What you are asked to do - Which lines in the records below include the word "language"? Report each of them in full.

(Stored data entries)
= = = = = = =
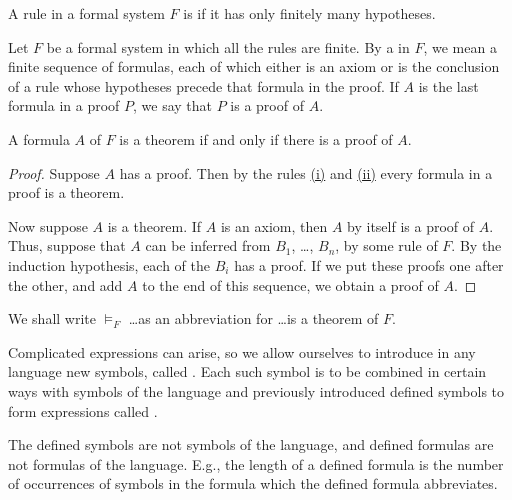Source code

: A rule in a formal system $F$ is  if it has only finitely many hypotheses.


Let $F$ be a formal system in which all the rules are finite.
By a  in $F$, we mean a finite sequence of formulas, each of which either is an axiom or is the conclusion of a rule whose hypotheses precede that formula in the proof.
If $A$ is the last formula in a proof $P$, we say that $P$ is a proof of $A$.

\begin{theorem}
A formula $A$ of $F$ is a theorem if and only if there is a proof of $A$.
\end{theorem}

\begin{proof}
Suppose $A$ has a proof.
Then by the rules \hyperref[axioms are theorems]{(i)} and \hyperref[inductions are theorems]{(ii)} every formula in a proof is a theorem.

Now suppose $A$ is a theorem.
If $A$ is an axiom, then $A$ by itself is a proof of $A$.
Thus, suppose that $A$ can be inferred from $B_1$, \ldots, $B_n$, by some rule of $F$.
By the induction hypothesis, each of the $B_i$ has a proof.
If we put these proofs one after the other, and add $A$ to the end of this sequence, we obtain a proof of $A$.
\end{proof}

\begin{remark}
We shall write $\models_F$ \ldots as an abbreviation for \ldots is a theorem of $F$.
\end{remark}

Complicated expressions can arise, so we allow ourselves to introduce in any language new symbols, called .
Each such symbol is to be combined in certain ways with symbols of the language and previously introduced defined symbols to form expressions called .

\begin{remark}
The defined symbols are not symbols of the language, and defined formulas are not formulas of the language. E.g., the length of a defined formula is the number of occurrences of symbols in the formula which the defined formula abbreviates.
\end{remark}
= = = = = = =
Response -
Complicated expressions can arise, so we allow ourselves to introduce in any language new symbols, called .
Each such symbol is to be combined in certain ways with symbols of the language and previously introduced defined symbols to form expressions called .
The defined symbols are not symbols of the language, and defined formulas are not formulas of the language. E.g., the length of a defined formula is the number of occurrences of symbols in the formula which the defined formula abbreviates.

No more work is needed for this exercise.